What’s happening with my body? I am definitely showing now – No more mistaking this for too much food at Christmas anymore lol. I have ordered some maternity clothes online and expect them next week. I have started using the hairband trick to keep some of my pants on, since I don’t have that much of a flexible wardrobe yet. I did get two pairs of pyjama pants which are working quite well as maternity pants for now. Although the grey pair really looks a bit too casual for work. I have a lot of new skin tags and most of my moles are growing a lot – Dr P says this is all normal, but it is a bit weird. My finger nails are the longest and strongest they have ever been which is pretty cool! My chiropractor is seeing me every 3 weeks now rather than every 4 since I seem to be getting much more tense. I am also swimming a lot (well standing around in the pool), since it has been really hot and it is really comfortable to take the weight off my belly. My belly button and tattoo on my belly are getting rather stretched. The only reason I know my belly button is getting bigger is that I am now noticing the scar from my appendectomy.

Moments since the last post? It has been a busy few weeks. My In-Laws were staying with us for 10 days around the time of my scan. It was lovely to see them and we have a really nice visit. While they were here we visited B’s Aunt and Uncle who live on the South Coast and that was a really lovely day. While there we went to the beach. B & I went to put our feet in the sea and a very large wave was approaching. We both turned to run, and he was in front of me. I managed to fall over and when he turned around after being told to help me all he did was laugh! It was a very funny moment, but that seemed to be the start of me falling over. I fell over walking to the shops during the week again and grazed my knee. While B’s parents were here his father helped us get started on our nursery and his mom sewed the new curtains for the nursery. I’m very excited to have a lot of these things started and it is now feeling very real.
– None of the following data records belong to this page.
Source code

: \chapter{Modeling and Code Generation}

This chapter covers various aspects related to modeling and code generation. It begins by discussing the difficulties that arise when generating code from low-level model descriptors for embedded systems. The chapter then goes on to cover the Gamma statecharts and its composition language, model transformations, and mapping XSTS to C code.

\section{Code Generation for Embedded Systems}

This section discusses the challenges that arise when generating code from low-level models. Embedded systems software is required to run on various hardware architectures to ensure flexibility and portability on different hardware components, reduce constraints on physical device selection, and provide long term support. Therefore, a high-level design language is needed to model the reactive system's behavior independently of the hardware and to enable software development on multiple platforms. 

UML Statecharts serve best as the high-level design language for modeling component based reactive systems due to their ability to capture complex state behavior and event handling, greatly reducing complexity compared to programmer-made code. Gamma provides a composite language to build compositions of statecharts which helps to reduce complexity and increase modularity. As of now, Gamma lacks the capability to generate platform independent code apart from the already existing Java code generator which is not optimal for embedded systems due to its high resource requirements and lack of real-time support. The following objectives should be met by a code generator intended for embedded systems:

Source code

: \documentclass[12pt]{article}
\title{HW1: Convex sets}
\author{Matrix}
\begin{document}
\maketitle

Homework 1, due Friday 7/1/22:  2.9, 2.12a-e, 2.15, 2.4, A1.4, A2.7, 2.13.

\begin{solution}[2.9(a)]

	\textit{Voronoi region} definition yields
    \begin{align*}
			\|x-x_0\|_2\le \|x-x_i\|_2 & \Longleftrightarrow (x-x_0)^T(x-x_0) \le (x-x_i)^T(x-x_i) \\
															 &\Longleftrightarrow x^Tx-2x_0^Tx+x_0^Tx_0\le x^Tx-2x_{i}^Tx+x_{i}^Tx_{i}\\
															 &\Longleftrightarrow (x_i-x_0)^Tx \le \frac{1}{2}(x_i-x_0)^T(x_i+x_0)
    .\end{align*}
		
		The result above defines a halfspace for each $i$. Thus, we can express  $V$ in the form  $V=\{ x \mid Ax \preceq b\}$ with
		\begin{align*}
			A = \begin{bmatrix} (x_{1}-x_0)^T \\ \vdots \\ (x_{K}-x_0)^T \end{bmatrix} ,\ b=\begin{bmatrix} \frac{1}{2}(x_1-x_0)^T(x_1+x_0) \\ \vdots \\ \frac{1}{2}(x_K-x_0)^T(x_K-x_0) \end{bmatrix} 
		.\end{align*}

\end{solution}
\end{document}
This weekend B & I painted the ceiling in the nursery. Yesterday we bought our pram – we had to change the original colour we liked, but we got a 10% discount on their sale which made me very happy.


Miss anything? Not really – pretty much the things I have been missing already. Sleeping late, taking good drugs, being able to sleep comfortably and some foods. Also I miss my parents. It was lovely having B’s folks here, but it really made me miss my folks a bit. When I sent my Mom the pic above she mentioned that she feels like she’s missing out on stuff, and it’s kinda true. We try to keep them updated, but it’s just not the same.

Movement? Oh Yeah! The flutters have now changed to definite movements, and B is able to feel them most evenings. BSquirt is definitely most active between 5 and 6am and in the evenings when we sit down for dinner – around 7pm for an hour or so.

Any weird Food issues? I am in love with frozen grapes. I eat a bunch almost every nights. I do find that when my brain decides I want something, that it really hangs on to that for ages. It took me almost 3 weeks before I finally found a place that did potstickers – as it turned out it was our house when I bought them at the Chinese supermarket. I was so glad to finally get to eat them, I could let that craving settle down for a bit.

Gender? I’ve had another dream that it was a boy, so now my gut changes from day to day. Most people close to me are saying boy. B and Aunty Cam are both adamant that it’s a boy. But I guess we’ll wait and see.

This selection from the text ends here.